PARIS : Découvrir la palette de nuances et d'effets de la photographie en noir et blanc: une visite virtuelle, dans le Grand Palais fermé à cause des restrictions sanitaires, explore une discipline artistique à part entière, tendant vers l'abstraction.
Reportée à deux reprises, l'exposition "Noir et Blanc: une esthétique de la photographie" présente une vaste sélection des collections photographiques de la Bibliothèque nationale de France (BnF).
Elle a dû être définitivement annulée, un nouveau report étant rendu impossible par la fermeture, le 12 mars, du Grand Palais pour travaux jusqu'en 2024.

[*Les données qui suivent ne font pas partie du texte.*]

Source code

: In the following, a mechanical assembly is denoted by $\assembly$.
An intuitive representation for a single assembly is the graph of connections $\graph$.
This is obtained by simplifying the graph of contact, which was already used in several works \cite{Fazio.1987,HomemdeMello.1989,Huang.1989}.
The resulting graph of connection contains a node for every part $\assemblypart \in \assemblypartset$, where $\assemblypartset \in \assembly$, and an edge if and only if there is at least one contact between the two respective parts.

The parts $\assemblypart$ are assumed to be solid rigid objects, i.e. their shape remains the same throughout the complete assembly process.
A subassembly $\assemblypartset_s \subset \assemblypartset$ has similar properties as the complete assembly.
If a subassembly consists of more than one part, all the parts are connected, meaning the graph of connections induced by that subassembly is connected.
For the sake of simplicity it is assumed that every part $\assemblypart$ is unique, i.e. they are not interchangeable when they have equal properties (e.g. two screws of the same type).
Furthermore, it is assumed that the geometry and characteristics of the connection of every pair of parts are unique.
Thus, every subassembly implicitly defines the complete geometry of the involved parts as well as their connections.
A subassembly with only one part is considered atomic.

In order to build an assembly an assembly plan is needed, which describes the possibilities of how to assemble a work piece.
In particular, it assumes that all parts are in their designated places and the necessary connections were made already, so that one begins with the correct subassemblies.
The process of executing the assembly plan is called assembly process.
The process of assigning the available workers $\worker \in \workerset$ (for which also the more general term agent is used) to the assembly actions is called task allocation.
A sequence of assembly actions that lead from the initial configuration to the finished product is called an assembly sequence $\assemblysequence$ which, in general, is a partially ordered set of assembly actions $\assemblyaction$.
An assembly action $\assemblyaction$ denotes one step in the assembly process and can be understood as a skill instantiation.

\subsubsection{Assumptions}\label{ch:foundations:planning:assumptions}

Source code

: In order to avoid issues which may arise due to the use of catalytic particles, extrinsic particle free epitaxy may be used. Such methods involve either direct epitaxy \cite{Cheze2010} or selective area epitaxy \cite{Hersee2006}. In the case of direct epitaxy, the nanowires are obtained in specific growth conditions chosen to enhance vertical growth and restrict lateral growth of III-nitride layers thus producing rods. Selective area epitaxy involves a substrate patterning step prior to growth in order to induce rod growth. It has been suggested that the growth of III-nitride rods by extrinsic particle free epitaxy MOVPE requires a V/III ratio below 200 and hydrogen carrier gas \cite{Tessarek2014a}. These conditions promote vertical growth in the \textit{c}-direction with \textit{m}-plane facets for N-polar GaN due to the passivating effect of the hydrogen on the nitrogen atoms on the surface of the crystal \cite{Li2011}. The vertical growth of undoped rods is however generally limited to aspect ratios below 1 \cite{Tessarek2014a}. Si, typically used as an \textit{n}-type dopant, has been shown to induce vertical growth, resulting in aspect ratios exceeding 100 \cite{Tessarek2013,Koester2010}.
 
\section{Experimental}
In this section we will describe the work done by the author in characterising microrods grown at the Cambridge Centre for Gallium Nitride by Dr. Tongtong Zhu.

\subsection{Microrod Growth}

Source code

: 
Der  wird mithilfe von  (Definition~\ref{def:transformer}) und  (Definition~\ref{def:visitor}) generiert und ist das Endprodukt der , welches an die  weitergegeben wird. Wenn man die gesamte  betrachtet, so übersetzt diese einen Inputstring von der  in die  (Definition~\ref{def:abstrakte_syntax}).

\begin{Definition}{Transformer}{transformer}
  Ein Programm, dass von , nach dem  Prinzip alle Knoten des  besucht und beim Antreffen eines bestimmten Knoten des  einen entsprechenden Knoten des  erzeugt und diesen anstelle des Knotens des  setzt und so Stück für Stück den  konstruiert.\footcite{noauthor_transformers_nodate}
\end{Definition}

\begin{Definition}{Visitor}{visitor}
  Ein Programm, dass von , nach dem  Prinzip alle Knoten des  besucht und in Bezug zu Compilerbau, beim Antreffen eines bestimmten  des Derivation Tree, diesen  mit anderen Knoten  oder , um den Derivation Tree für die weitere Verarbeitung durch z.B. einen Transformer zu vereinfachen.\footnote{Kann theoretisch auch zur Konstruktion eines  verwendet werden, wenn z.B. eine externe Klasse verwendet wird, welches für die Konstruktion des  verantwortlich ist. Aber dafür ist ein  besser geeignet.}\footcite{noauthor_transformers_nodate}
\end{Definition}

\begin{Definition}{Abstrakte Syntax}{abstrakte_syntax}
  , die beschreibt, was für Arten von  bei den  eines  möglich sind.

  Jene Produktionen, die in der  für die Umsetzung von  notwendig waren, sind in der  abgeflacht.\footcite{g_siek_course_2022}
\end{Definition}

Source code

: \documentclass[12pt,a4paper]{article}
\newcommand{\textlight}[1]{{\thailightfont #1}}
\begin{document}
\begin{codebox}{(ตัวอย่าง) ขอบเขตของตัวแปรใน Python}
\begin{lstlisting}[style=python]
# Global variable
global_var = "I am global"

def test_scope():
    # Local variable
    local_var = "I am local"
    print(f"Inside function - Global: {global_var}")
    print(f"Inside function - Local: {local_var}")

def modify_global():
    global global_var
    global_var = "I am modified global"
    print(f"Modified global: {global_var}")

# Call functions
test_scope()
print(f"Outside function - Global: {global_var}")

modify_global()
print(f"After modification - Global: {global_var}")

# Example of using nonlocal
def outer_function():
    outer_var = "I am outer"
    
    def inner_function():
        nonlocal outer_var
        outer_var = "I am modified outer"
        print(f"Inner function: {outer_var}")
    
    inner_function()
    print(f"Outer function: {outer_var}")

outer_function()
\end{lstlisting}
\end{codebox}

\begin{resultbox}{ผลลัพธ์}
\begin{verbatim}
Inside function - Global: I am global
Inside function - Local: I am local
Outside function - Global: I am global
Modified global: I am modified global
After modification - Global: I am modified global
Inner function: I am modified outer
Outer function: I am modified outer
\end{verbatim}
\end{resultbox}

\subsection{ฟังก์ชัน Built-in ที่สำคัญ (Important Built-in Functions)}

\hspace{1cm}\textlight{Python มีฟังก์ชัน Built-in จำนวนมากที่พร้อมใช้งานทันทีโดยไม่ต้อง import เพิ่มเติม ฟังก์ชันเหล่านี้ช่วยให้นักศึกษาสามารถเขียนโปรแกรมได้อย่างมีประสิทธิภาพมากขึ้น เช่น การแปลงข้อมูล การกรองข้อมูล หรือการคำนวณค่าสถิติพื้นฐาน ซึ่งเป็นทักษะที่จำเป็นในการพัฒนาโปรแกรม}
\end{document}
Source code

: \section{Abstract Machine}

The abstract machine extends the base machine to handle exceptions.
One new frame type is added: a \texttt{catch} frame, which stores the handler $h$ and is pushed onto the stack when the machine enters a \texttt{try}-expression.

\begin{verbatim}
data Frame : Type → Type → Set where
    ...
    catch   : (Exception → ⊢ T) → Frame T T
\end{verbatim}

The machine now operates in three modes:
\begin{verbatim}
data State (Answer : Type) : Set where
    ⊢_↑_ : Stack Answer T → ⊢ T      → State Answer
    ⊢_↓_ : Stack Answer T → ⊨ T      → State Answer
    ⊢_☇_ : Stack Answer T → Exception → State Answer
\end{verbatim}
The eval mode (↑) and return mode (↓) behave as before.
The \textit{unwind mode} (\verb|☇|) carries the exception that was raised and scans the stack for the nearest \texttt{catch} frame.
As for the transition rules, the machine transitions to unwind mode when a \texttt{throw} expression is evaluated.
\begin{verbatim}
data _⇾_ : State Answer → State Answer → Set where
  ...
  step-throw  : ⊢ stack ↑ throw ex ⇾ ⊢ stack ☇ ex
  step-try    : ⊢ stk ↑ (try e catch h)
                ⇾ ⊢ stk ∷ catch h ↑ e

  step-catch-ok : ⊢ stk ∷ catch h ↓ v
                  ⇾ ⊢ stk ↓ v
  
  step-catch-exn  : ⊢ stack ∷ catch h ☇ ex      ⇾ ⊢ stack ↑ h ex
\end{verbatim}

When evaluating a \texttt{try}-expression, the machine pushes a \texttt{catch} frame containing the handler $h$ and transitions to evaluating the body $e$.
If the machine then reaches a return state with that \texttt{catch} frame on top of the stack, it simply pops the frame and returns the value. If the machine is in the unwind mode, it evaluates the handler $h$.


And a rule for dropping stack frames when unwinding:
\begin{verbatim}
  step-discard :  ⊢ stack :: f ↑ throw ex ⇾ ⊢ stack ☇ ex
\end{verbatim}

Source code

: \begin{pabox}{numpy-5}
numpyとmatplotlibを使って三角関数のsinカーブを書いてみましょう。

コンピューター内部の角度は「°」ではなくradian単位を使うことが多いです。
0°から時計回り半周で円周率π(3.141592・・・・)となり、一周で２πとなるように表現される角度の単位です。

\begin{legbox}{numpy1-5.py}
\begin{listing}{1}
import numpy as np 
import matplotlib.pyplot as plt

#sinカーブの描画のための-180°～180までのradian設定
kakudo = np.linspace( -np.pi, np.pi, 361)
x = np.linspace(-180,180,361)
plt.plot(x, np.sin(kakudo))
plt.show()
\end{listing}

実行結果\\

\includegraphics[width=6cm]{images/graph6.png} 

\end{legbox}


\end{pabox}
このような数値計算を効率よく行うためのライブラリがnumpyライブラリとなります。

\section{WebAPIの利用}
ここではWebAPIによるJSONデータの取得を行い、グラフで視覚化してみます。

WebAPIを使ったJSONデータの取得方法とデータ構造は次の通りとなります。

Mais l'exposition reste en virtuel jusqu'au 18 juin. Sur le site grandpalais.fr, il suffit d'acheter un lien pour un créneau: le visiteur a ensuite le choix entre un parcours avec audioguide, à son rythme, profitant des contenus numériques explicatifs qui jalonnent les salles, ou une visite guidée d'une heure commentée par un conférencier, à qui il pourra poser des questions à la fin.
Plus de 300 tirages de 200 photographes ont été exposés, de 1852 à 2020. Il ne s'agit "pas d'une exposition nostalgique, d'une exposition sur le sépia qui existait avant la photo en couleur", souligne en préambule la commissaire Sylvie Aubenas.
Le noir et blanc "crée, dit-elle, une distance, offre un décalage radical. Il répond à une esthétique choisie, cultivée, exacerbée, qui permet d'explorer la nuit, le mystère, la mort, le glamour, les rêves, la poésie lyrique des paysages, dramatisant les portraits et exaltant les formes et les lumières".
De Man Ray à Brassaï, en passant par Helmut Newton et Robert Frank, cette exposition va des oeuvres expérimentales des débuts à des photos, proches de toiles abstraites contemporaines, d'Ellen Carey ou Marina Gadonneix.
En zoomant sur six tirages d'un portrait qu'Émile Zola a pris de ses enfants Denise et Jacques, le visiteur virtuel observe les fines variations (bleu, différents gris, sépia) à partir d'un même négatif.
Avec un autre zoom, deux arbres incandescents surgissent d'une nuit opaque: ce négatif magique de 1852 du Britannique Benjamin Brecknell Turner inverse en fait les valeurs des noirs et des blancs, selon le procédé de son compatriote Fox Talbot.
Une partie particulièrement fascinante de l'exposition montre un nuancier de matières: "entre les blancs purs et les noirs saturés, s'égrène toute une gamme d'ombres vibrantes, tantôt veloutées, laquées ou mates, mordorées ou bleutées, de lumières moelleuses, opalescentes ou brillantes", décrit une autre commissaire, Dominique Versavel.